Esta visión se basó en la comprensión de un hecho fundamental: las Comisiones de la Verdad no sustituyen a la justicia ordinaria, sino que constituyen instancias de recuperación moral e histórica de las sociedades que las conforman. Por esta razón, estos grupos de trabajo deben rescatar un sentido cívico muchas veces olvidado, que incluya y, a la vez, trascienda a la identificación y sanción de los responsables de violaciones flagrantes de los derechos humanos. Así, las investigaciones e indagaciones que realizamos no podían circunscribirse únicamente a una mera enumeración de hechos o al señalamiento de posibles acusados ante la justicia, sino que las mismas, entendíamos, debían constituirse en fuente de pedagogía ciudadana y reafirmación ética en las dimensiones de lo personal y lo social.
En ese sentido fuimos rigurosos con las herramientas que empleamos. De un lado se acogió a los expertos y a los métodos científicos y técnicos más actualizados, a fin de garantizar la mayor objetividad posible en el esclarecimiento de los hechos encontrados y, de otro lado, se convocó a calificados especialistas en diversas áreas del conocimiento para el adecuado análisis e interpretación de esos sucesos ocurridos.

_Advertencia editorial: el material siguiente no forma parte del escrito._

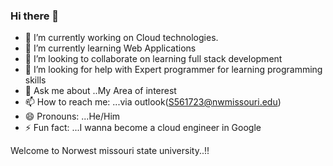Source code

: ### Hi there 👋

<!--
**AshokkumarGanji/AshokkumarGanji** is a ✨ _special_ ✨ repository because its `README.md` (this file) appears on your GitHub profile.

Here are some ideas to get you started: -->

- 🔭 I’m currently working on Cloud technologies.
- 🌱 I’m currently learning Web Applications
- 👯 I’m looking to collaborate on learning full stack development
- 🤔 I’m looking for help with Expert programmer for learning programming skills
- 💬 Ask me about ..My Area of interest
- 📫 How to reach me: ...via outlook(S561723@nwmissouri.edu)
- 😄 Pronouns: ...He/Him
- ⚡ Fun fact: ...I wanna become a cloud engineer in Google

Welcome to Norwest missouri state university..!!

Ahora bien todo ese trabajo profesional reposaba en una cuestión previa y esencial: escuchar a todas las voces concernidas en la cuestión que nos tocaba estudiar. Dada la deuda de justicia y solidaridad que el país tenía, privilegiamos escuchar a las víctimas de la violencia tanto a través del recojo de testimonios en todo el país, así como con el desarrollo de audiencias públicas de casos y temas que desarrollamos durante buena parte de nuestro mandato. Por supuesto, también nos entrevistamos con los actores directos e indirectos de los hechos (autoridades políticas, miembros de las fuerzas del orden, integrantes de las organizaciones subversivas, líderes de opinión y otros) para escuchar sus versiones sobre lo ocurrido.
Dejamos claro asimismo que el relato que presentábamos al país era perfectible y proyectado hacia el futuro. Por ello se establecieron los criterios que permitirían el perfeccionamiento constante de su narración, con miras a acoger nuevos testimonios de víctimas desconocidas, así como posibles perspectivas de análisis y crítica que enriquecieran los hallazgos emprendidos.
Ya lo mencionábamos: a la tarea de esclarecimiento de la verdad, se sumó la necesidad para las víctimas de recibir justicia, así como el inicio de un proceso de reconciliación, que constituiría un punto de llegada y una estación de partida para nuestra sociedad.
Así pues, la reconciliación como “reproducción del pacto social entre persona – comunidad - Estado” la entendemos como un proceso largo, quizás penoso y que excluía, por supuesto, todo menoscabo de la justicia legal y punitiva a través de amnistías o indultos propiciatorios de la impunidad. Desarrollando a través de casi dos años (setiembre 2001 – agosto 2003) las tareas correspondientes a los principios señalados, el grupo de personas que nos comprometimos con entregar al Perú una rendición de cuentas de veinte años de padecimientos, llegamos a un veintiocho de agosto de 2003.
Esa fecha entregamos el resultado de nuestra labor. Al hacerlo hicimos legado al país de una serie de tareas. Han transcurrido diez años, hoy toca al Estado que nos representa -y también esto se aplica a cada uno de los peruanos– preguntarnos cuánto hemos avanzado en el cumplimiento de nuestros deberes y actuar en consecuencia.
Salomón Lerner Febres
Instituto de Democracia y Derechos Humanos (IDEHPUCP), ex miembro de la Comisión de la Verdad y la Reconciliación (CVR).